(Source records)
════
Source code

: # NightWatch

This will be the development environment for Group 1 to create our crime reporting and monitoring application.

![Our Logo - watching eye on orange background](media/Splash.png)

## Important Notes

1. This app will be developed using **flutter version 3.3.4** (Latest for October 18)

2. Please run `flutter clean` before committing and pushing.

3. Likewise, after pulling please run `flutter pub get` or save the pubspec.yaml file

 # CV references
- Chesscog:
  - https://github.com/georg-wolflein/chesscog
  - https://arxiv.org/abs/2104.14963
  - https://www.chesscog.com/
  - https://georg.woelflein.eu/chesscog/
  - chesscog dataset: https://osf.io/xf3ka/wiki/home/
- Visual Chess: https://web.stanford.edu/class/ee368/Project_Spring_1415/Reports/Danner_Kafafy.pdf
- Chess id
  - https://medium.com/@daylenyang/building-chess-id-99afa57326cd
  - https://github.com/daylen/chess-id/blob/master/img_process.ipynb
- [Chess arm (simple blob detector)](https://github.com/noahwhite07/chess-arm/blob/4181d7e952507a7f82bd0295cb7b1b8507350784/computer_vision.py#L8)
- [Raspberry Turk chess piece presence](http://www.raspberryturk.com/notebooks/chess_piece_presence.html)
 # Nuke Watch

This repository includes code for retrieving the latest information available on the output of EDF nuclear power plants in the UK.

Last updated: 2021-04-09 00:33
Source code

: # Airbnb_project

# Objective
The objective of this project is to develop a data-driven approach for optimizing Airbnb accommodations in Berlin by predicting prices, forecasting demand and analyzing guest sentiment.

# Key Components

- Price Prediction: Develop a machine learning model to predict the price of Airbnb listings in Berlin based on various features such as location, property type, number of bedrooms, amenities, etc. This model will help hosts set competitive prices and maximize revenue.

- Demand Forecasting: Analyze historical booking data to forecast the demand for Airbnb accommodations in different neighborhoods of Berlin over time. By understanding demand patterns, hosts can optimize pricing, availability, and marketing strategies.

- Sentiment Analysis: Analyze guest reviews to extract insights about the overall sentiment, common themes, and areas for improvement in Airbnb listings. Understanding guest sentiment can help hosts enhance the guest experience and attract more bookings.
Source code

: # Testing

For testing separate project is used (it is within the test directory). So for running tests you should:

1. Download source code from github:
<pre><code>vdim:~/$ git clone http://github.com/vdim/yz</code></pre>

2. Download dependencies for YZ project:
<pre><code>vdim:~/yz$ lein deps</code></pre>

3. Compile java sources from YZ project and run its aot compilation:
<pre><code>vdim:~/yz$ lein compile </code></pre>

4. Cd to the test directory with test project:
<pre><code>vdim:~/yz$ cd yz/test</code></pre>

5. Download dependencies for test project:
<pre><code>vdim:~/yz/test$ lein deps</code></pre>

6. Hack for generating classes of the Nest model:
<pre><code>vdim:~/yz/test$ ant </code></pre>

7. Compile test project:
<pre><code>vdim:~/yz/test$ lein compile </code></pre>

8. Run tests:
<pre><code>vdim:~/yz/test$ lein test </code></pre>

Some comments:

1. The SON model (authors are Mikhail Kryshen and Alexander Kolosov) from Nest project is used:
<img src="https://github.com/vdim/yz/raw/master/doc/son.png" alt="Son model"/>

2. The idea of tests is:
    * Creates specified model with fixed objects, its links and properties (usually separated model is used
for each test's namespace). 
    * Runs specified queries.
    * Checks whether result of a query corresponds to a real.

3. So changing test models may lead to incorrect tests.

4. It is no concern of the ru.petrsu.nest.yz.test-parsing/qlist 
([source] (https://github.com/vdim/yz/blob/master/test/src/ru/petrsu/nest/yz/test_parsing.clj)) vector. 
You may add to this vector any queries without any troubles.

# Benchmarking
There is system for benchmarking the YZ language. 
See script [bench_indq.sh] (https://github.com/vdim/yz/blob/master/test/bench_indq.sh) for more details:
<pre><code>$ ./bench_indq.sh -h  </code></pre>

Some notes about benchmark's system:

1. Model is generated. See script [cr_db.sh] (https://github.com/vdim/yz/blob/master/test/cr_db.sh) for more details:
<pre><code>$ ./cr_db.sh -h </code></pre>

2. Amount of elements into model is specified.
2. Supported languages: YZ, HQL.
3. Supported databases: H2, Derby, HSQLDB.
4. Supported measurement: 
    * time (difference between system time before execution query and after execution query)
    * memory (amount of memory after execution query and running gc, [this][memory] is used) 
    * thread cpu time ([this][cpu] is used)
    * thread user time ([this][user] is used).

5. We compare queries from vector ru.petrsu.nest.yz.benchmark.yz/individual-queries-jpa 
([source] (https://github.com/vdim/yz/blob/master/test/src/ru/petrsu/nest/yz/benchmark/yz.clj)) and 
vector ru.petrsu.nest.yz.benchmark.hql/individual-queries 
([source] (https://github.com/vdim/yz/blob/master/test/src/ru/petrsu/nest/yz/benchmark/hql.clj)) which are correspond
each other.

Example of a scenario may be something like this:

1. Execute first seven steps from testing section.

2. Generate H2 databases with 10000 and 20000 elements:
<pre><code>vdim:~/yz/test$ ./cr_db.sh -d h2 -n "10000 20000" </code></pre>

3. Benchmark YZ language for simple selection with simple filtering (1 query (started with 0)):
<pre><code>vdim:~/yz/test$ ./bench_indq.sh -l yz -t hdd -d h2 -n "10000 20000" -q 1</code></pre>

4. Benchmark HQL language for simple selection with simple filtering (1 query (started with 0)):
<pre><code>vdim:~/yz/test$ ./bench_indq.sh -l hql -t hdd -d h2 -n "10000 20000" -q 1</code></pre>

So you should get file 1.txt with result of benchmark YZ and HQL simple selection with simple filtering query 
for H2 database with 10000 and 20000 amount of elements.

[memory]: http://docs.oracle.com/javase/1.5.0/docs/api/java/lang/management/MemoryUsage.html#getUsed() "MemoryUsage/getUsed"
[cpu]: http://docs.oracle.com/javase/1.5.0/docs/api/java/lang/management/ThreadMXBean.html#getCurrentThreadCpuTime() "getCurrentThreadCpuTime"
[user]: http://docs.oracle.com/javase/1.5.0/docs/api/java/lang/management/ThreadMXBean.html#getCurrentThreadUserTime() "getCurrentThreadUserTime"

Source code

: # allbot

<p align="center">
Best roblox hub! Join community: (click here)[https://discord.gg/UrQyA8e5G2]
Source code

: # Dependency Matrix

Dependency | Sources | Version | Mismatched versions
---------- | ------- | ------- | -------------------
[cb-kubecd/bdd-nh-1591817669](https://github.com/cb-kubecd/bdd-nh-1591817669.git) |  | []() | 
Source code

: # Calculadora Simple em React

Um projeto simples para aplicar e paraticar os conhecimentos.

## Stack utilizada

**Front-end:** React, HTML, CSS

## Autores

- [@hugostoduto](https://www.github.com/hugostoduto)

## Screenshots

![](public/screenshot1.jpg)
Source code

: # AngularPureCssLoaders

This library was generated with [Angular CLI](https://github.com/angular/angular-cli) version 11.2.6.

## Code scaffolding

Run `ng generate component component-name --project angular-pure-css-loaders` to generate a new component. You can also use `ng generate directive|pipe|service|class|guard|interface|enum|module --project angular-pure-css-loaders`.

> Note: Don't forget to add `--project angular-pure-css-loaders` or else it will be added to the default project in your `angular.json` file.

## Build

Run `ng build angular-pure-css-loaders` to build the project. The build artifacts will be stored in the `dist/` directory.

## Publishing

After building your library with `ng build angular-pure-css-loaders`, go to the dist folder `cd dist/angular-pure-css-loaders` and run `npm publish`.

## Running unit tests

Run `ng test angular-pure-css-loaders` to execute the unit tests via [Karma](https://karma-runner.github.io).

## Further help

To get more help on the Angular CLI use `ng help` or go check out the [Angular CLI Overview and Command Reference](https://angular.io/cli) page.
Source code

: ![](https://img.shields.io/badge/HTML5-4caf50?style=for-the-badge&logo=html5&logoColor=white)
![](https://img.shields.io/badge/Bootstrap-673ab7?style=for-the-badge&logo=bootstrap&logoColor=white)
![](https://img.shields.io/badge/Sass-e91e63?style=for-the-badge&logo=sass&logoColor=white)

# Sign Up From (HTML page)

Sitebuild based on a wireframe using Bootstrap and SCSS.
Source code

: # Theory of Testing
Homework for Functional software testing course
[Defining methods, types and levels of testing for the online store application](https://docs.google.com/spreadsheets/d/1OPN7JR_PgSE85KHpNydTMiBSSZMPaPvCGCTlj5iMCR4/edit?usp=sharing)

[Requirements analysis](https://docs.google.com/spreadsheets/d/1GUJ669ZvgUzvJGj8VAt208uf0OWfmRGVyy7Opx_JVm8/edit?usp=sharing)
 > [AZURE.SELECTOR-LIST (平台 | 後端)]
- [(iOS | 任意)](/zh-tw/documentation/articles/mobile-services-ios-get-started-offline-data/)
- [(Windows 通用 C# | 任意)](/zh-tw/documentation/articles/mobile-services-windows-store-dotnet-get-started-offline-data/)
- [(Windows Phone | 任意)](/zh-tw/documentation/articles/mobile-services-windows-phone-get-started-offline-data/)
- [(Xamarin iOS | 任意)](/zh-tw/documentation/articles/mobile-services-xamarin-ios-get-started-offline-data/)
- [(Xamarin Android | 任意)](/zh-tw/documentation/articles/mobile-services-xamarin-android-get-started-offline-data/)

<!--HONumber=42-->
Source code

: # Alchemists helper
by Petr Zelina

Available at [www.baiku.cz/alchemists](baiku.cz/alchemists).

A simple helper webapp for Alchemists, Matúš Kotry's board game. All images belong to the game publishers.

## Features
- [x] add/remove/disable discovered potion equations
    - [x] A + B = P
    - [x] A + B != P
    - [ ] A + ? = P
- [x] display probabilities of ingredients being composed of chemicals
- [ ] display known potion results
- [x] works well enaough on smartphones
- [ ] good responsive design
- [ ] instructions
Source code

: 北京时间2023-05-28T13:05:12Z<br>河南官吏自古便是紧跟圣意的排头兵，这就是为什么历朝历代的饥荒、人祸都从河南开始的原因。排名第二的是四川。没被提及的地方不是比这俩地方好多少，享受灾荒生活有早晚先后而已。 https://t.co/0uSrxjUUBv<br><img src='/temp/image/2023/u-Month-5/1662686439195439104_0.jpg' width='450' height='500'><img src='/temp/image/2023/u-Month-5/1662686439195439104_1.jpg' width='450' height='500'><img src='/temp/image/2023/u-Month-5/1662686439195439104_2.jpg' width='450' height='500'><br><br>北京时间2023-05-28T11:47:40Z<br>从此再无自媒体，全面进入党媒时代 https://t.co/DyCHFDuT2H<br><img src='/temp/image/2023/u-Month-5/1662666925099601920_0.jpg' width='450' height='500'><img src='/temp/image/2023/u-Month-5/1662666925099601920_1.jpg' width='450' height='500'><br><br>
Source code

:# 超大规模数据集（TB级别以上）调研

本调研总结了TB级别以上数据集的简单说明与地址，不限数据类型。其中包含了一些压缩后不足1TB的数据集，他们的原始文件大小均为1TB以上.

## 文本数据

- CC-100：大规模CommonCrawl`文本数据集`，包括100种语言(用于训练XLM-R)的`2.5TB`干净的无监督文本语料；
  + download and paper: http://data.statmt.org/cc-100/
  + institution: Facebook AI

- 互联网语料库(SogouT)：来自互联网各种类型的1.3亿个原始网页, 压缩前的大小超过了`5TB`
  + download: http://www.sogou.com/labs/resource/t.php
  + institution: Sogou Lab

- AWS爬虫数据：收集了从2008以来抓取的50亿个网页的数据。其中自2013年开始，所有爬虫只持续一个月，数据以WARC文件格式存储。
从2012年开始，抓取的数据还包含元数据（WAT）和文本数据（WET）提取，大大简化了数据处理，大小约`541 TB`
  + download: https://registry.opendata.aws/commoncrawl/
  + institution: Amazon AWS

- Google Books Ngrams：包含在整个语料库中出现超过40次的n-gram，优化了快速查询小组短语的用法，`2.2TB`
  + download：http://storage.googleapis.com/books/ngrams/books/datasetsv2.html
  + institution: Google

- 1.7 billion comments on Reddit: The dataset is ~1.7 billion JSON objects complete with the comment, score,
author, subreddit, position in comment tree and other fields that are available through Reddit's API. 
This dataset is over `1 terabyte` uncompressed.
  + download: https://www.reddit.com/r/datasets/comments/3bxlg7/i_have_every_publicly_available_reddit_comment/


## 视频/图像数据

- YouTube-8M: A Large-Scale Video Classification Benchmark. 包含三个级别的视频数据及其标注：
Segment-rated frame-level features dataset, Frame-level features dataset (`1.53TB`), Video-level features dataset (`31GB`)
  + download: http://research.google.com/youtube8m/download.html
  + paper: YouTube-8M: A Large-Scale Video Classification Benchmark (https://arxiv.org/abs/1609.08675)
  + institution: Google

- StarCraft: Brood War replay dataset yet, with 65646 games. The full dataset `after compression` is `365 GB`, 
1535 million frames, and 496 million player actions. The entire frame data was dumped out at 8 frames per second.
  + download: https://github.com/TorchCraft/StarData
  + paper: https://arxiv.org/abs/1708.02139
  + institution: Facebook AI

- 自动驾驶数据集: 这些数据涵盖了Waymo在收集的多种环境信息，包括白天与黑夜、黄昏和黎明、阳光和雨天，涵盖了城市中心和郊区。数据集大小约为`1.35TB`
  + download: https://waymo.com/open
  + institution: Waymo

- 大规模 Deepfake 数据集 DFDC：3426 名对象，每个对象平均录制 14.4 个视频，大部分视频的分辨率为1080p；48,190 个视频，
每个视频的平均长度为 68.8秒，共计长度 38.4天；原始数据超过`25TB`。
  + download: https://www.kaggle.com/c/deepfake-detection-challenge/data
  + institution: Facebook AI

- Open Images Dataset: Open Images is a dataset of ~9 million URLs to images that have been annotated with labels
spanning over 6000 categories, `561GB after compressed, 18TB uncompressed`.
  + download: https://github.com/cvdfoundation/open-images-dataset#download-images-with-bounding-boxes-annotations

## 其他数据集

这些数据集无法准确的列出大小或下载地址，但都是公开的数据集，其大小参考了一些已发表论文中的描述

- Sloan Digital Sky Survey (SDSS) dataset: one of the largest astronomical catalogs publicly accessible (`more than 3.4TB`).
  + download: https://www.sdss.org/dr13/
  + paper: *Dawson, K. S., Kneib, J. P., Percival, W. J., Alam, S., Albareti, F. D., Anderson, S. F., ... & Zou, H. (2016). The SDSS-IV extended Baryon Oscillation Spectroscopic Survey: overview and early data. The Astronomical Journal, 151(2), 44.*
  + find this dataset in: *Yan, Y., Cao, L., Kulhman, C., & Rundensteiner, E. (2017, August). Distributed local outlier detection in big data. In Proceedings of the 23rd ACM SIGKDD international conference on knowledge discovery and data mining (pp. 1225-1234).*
════
WORK REQUEST —
The lines of the data, from the first through the one containing "- Price Prediction: Develop", are to be transcribed exactly.

SOLUTION FOR THIS EXERCISE —
Source code

: # NightWatch

This will be the development environment for Group 1 to create our crime reporting and monitoring application.

![Our Logo - watching eye on orange background](media/Splash.png)

## Important Notes

1. This app will be developed using **flutter version 3.3.4** (Latest for October 18)

2. Please run `flutter clean` before committing and pushing.

3. Likewise, after pulling please run `flutter pub get` or save the pubspec.yaml file

 # CV references
- Chesscog:
  - https://github.com/georg-wolflein/chesscog
  - https://arxiv.org/abs/2104.14963
  - https://www.chesscog.com/
  - https://georg.woelflein.eu/chesscog/
  - chesscog dataset: https://osf.io/xf3ka/wiki/home/
- Visual Chess: https://web.stanford.edu/class/ee368/Project_Spring_1415/Reports/Danner_Kafafy.pdf
- Chess id
  - https://medium.com/@daylenyang/building-chess-id-99afa57326cd
  - https://github.com/daylen/chess-id/blob/master/img_process.ipynb
- [Chess arm (simple blob detector)](https://github.com/noahwhite07/chess-arm/blob/4181d7e952507a7f82bd0295cb7b1b8507350784/computer_vision.py#L8)
- [Raspberry Turk chess piece presence](http://www.raspberryturk.com/notebooks/chess_piece_presence.html)
 # Nuke Watch

This repository includes code for retrieving the latest information available on the output of EDF nuclear power plants in the UK.

Last updated: 2021-04-09 00:33
Source code

: # Airbnb_project

# Objective
The objective of this project is to develop a data-driven approach for optimizing Airbnb accommodations in Berlin by predicting prices, forecasting demand and analyzing guest sentiment.

# Key Components

- Price Prediction: Develop a machine learning model to predict the price of Airbnb listings in Berlin based on various features such as location, property type, number of bedrooms, amenities, etc. This model will help hosts set competitive prices and maximize revenue.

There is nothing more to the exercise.